[Start of Attachment]

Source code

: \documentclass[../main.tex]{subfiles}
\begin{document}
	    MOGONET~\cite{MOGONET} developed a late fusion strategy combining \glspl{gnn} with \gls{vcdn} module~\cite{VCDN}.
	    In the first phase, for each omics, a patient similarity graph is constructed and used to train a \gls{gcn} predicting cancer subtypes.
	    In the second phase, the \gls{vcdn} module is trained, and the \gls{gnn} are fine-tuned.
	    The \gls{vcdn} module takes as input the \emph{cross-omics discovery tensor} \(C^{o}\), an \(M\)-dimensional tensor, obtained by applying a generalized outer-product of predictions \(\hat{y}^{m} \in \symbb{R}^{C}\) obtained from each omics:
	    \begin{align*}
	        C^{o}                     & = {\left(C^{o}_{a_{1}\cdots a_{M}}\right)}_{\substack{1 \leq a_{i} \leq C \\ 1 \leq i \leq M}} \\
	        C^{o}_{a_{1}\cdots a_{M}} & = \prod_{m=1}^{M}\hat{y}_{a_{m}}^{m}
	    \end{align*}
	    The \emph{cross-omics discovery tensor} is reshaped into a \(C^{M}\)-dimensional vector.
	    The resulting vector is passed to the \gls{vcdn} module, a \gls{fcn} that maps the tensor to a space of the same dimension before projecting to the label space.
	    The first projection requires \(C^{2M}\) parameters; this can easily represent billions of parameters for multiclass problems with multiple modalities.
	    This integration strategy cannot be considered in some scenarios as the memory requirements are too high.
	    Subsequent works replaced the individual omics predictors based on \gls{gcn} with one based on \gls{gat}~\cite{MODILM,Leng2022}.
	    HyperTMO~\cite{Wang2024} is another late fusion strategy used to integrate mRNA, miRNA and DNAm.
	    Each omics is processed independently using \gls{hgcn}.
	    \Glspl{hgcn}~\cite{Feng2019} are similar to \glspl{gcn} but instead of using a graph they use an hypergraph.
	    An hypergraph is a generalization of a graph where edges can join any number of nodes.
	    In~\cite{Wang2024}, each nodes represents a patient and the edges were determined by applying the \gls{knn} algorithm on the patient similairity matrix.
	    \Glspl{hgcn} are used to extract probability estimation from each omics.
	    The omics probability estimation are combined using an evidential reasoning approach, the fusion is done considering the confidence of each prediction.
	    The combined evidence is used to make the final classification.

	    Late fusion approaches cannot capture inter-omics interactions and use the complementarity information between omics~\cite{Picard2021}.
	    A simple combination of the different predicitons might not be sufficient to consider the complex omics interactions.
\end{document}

[End of Attachment]

| Your task |
Your answer should be the lines of the listing above between the line holding "miRNA and DNAm." and the line holding "The combined evidence", inclusive, restated word for word and alone.

| Output for this task |
	    HyperTMO~\cite{Wang2024} is another late fusion strategy used to integrate mRNA, miRNA and DNAm.
	    Each omics is processed independently using \gls{hgcn}.
	    \Glspl{hgcn}~\cite{Feng2019} are similar to \glspl{gcn} but instead of using a graph they use an hypergraph.
	    An hypergraph is a generalization of a graph where edges can join any number of nodes.
	    In~\cite{Wang2024}, each nodes represents a patient and the edges were determined by applying the \gls{knn} algorithm on the patient similairity matrix.
	    \Glspl{hgcn} are used to extract probability estimation from each omics.
	    The omics probability estimation are combined using an evidential reasoning approach, the fusion is done considering the confidence of each prediction.
	    The combined evidence is used to make the final classification.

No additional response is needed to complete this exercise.